*** Records for this exercise Section Begins ***
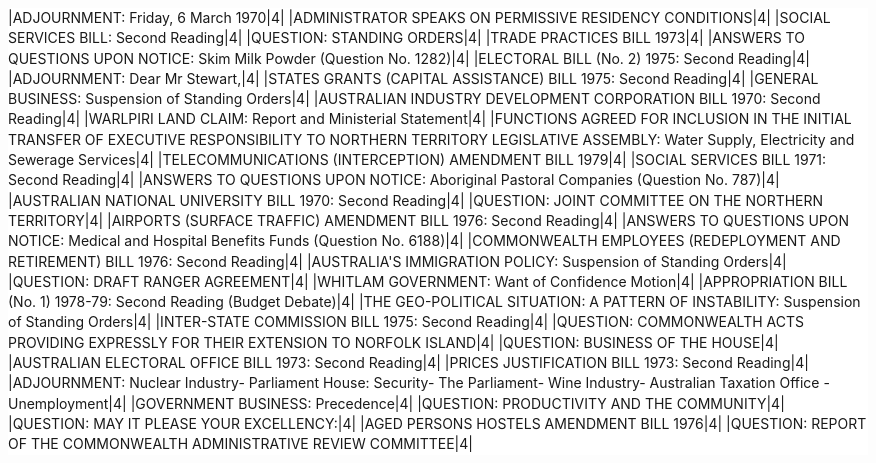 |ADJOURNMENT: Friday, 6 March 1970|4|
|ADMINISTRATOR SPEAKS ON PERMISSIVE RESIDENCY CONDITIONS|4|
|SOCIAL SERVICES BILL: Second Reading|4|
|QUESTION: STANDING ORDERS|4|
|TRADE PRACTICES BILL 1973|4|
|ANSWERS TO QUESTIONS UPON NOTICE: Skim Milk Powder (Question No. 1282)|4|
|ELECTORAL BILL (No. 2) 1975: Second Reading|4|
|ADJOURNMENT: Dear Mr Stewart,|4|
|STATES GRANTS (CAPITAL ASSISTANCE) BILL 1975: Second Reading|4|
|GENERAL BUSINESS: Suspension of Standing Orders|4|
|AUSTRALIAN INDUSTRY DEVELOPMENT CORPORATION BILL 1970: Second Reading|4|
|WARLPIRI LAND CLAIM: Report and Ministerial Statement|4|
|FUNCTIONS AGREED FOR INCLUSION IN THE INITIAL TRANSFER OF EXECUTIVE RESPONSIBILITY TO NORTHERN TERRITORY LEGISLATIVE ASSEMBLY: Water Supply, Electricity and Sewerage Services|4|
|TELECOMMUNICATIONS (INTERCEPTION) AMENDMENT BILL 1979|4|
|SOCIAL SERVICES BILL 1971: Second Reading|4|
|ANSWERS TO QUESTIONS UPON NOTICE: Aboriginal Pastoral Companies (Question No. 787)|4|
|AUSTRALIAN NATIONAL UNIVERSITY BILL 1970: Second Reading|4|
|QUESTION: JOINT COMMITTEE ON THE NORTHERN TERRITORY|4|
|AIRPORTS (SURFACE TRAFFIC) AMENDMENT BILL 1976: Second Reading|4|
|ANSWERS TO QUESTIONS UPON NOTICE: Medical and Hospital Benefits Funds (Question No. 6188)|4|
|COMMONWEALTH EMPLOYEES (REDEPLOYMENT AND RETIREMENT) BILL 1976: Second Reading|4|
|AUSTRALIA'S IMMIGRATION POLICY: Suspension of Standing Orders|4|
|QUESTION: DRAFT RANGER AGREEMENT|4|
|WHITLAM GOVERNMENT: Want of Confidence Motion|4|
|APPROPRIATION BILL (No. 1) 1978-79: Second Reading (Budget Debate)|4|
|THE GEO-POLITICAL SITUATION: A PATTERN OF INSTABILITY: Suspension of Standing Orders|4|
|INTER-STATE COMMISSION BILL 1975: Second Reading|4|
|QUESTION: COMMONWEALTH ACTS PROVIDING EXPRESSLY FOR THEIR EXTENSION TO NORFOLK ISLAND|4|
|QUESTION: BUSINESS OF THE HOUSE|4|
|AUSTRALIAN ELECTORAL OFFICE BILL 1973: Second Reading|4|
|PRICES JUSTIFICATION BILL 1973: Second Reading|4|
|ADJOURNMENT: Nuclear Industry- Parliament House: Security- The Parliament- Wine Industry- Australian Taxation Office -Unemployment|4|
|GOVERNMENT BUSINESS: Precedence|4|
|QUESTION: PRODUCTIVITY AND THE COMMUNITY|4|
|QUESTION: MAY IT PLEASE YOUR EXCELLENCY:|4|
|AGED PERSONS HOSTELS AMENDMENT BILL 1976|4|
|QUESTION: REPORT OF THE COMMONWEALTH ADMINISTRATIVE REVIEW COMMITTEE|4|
*** Records for this exercise Section Ends ***
Task goal → Reproduce exactly the lines above from the line with "DRAFT RANGER AGREEMENT|4|" to the line with "INSTABILITY: Suspension of Standing Orders|4|", including both, and add nothing.

Output for this task →
|QUESTION: DRAFT RANGER AGREEMENT|4|
|WHITLAM GOVERNMENT: Want of Confidence Motion|4|
|APPROPRIATION BILL (No. 1) 1978-79: Second Reading (Budget Debate)|4|
|THE GEO-POLITICAL SITUATION: A PATTERN OF INSTABILITY: Suspension of Standing Orders|4|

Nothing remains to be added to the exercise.